**Assignment**
Check every line of the data for the word "JavaScript", and copy those that have it.

^^^^

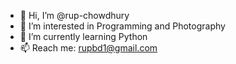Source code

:- 👋 Hi, I’m @rup-chowdhury
- 👀 I’m interested in Programming and Photography
- 🌱 I’m currently learning Python
- 📫 Reach me: rupbd1@gmail.com

<!---
rup-chowdhury/rup-chowdhury is a ✨ special ✨ repository because its `README.md` (this file) appears on your GitHub profile.
You can click the Preview link to take a look at your changes.
--->
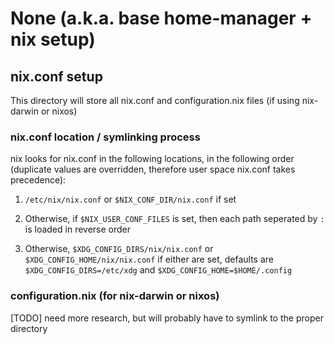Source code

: # None (a.k.a. base home-manager + nix setup)

## nix.conf setup

This directory will store all nix.conf and configuration.nix files (if using nix-darwin or nixos)

### nix.conf location / symlinking process

nix looks for nix.conf in the following locations, in the following order (duplicate values are overridden, therefore user space nix.conf takes precedence):

1. `/etc/nix/nix.conf` or `$NIX_CONF_DIR/nix.conf` if set

2. Otherwise, if `$NIX_USER_CONF_FILES` is set, then each path seperated by `:` is loaded in reverse order

3. Otherwise, `$XDG_CONFIG_DIRS/nix/nix.conf` or `$XDG_CONFIG_HOME/nix/nix.conf` if either are set, defaults are `$XDG_CONFIG_DIRS=/etc/xdg` and `$XDG_CONFIG_HOME=$HOME/.config`

### configuration.nix (for nix-darwin or nixos)

[TODO] need more research, but will probably have to symlink to the proper directory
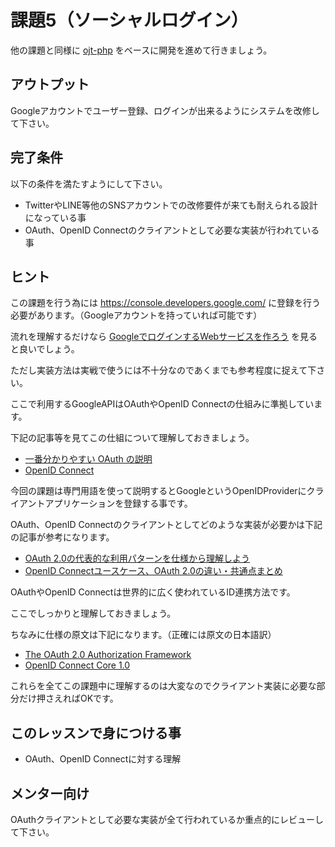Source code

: # 課題5（ソーシャルログイン）

他の課題と同様に [ojt-php](https://github.com/keitakn/ojt-php) をベースに開発を進めて行きましょう。

## アウトプット

Googleアカウントでユーザー登録、ログインが出来るようにシステムを改修して下さい。

## 完了条件

以下の条件を満たすようにして下さい。

- TwitterやLINE等他のSNSアカウントでの改修要件が来ても耐えられる設計になっている事
- OAuth、OpenID Connectのクライアントとして必要な実装が行われている事

## ヒント

この課題を行う為には https://console.developers.google.com/ に登録を行う必要があります。（Googleアカウントを持っていれば可能です）

流れを理解するだけなら [GoogleでログインするWebサービスを作ろう](https://dotinstall.com/lessons/google_connect_php_v2) を見ると良いでしょう。

ただし実装方法は実戦で使うには不十分なのであくまでも参考程度に捉えて下さい。

ここで利用するGoogleAPIはOAuthやOpenID Connectの仕組みに準拠しています。

下記の記事等を見てこの仕組について理解しておきましょう。

- [一番分かりやすい OAuth の説明](https://qiita.com/TakahikoKawasaki/items/e37caf50776e00e733be)
- [OpenID Connect](https://qiita.com/TakahikoKawasaki/items/498ca08bbfcc341691fe)

今回の課題は専門用語を使って説明するとGoogleというOpenIDProviderにクライアントアプリケーションを登録する事です。

OAuth、OpenID Connectのクライアントとしてどのような実装が必要かは下記の記事が参考になります。

- [OAuth 2.0の代表的な利用パターンを仕様から理解しよう](https://www.buildinsider.net/enterprise/openid/oauth20)
- [OpenID Connectユースケース、OAuth 2.0の違い・共通点まとめ](https://www.buildinsider.net/enterprise/openid/connect)

OAuthやOpenID Connectは世界的に広く使われているID連携方法です。

ここでしっかりと理解しておきましょう。

ちなみに仕様の原文は下記になります。（正確には原文の日本語訳）

- [The OAuth 2.0 Authorization Framework](https://openid-foundation-japan.github.io/rfc6749.ja.html)
- [OpenID Connect Core 1.0](https://openid-foundation-japan.github.io/openid-connect-core-1_0.ja.html)

これらを全てこの課題中に理解するのは大変なのでクライアント実装に必要な部分だけ押さえればOKです。

## このレッスンで身につける事

- OAuth、OpenID Connectに対する理解

## メンター向け

OAuthクライアントとして必要な実装が全て行われているか重点的にレビューして下さい。
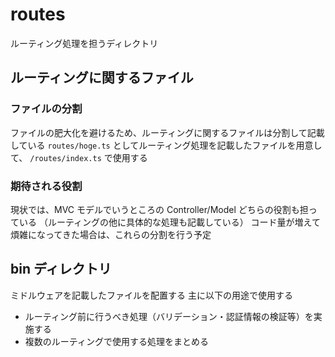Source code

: # routes

ルーティング処理を担うディレクトリ

## ルーティングに関するファイル

### ファイルの分割

ファイルの肥大化を避けるため、ルーティングに関するファイルは分割して記載している
`routes/hoge.ts` としてルーティング処理を記載したファイルを用意して、 `/routes/index.ts` で使用する

### 期待される役割

現状では、MVC モデルでいうところの Controller/Model どちらの役割も担っている
（ルーティングの他に具体的な処理も記載している）
コード量が増えて煩雑になってきた場合は、これらの分割を行う予定

## bin ディレクトリ

ミドルウェアを記載したファイルを配置する
主に以下の用途で使用する

- ルーティング前に行うべき処理（バリデーション・認証情報の検証等）を実施する
- 複数のルーティングで使用する処理をまとめる
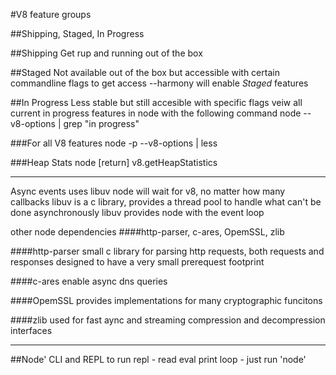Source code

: #V8 feature groups 

##Shipping, Staged, In Progress

##Shipping
Get rup and running out of the box

##Staged 
Not available out of the box but accessible with certain commandline flags to get access
--harmony will enable *Staged* features

##In Progress
Less stable but still accesible with specific flags
veiw all current in progress features in node with the following command
node --v8-options | grep "in progress"

###For all V8 features
node -p --v8-options | less

###Heap Stats
node [return]
v8.getHeapStatistics

----------------------------------------------------------------

Async events uses libuv
node will wait for v8, no matter how many callbacks
libuv is a c library, provides a thread pool to handle what can't be done asynchronously
libuv provides node with the event loop

other node dependencies
####http-parser, c-ares, OpemSSL, zlib

####http-parser
small c library for parsing http requests, both requests and responses
designed to have a very small prerequest footprint


####c-ares
enable async dns queries 

####OpemSSL
provides implementations for many cryptographic funcitons

####zlib
used for fast aync and streaming compression and decompression interfaces

----------------------------------------------------------------

##Node' CLI and REPL
to run repl - read eval print loop - just run 'node'
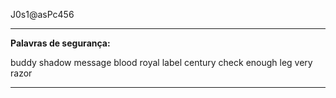 
J0s1@asPc456

---

**Palavras de segurança:**

buddy shadow message blood royal label century check enough leg very razor

---

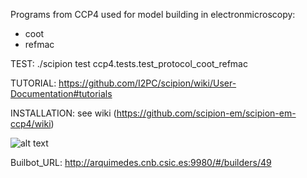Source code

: Programs from CCP4 used for model building in electronmicroscopy:

  * coot
  * refmac

TEST:
./scipion test ccp4.tests.test_protocol_coot_refmac

TUTORIAL:
https://github.com/I2PC/scipion/wiki/User-Documentation#tutorials

INSTALLATION:
see wiki (https://github.com/scipion-em/scipion-em-ccp4/wiki)

![alt text](http://arquimedes.cnb.csic.es:9980/badges/ccp4_devel.svg)

Builbot_URL: http://arquimedes.cnb.csic.es:9980/#/builders/49


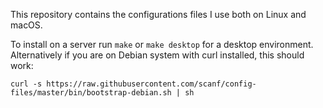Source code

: This repository contains the configurations files I use both on Linux and macOS.

To install on a server run `make` or `make desktop` for a desktop environment.
Alternatively if you are on Debian system with curl installed, this should work:

    curl -s https://raw.githubusercontent.com/scanf/config-files/master/bin/bootstrap-debian.sh | sh
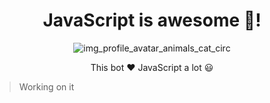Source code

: <div align="center">

# JavaScript is awesome 🤖!
 
![img_profile_avatar_animals_cat_circ](https://user-images.githubusercontent.com/100092662/160635624-c6e6ab97-6eba-4de8-84cf-58aadfc80ddd.png)

This bot ♥️ JavaScript a lot :smiley:

</div>

> Working on it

^^^^

**Task solution**
# JavaScript is awesome 🤖!
This bot ♥️ JavaScript a lot :smiley:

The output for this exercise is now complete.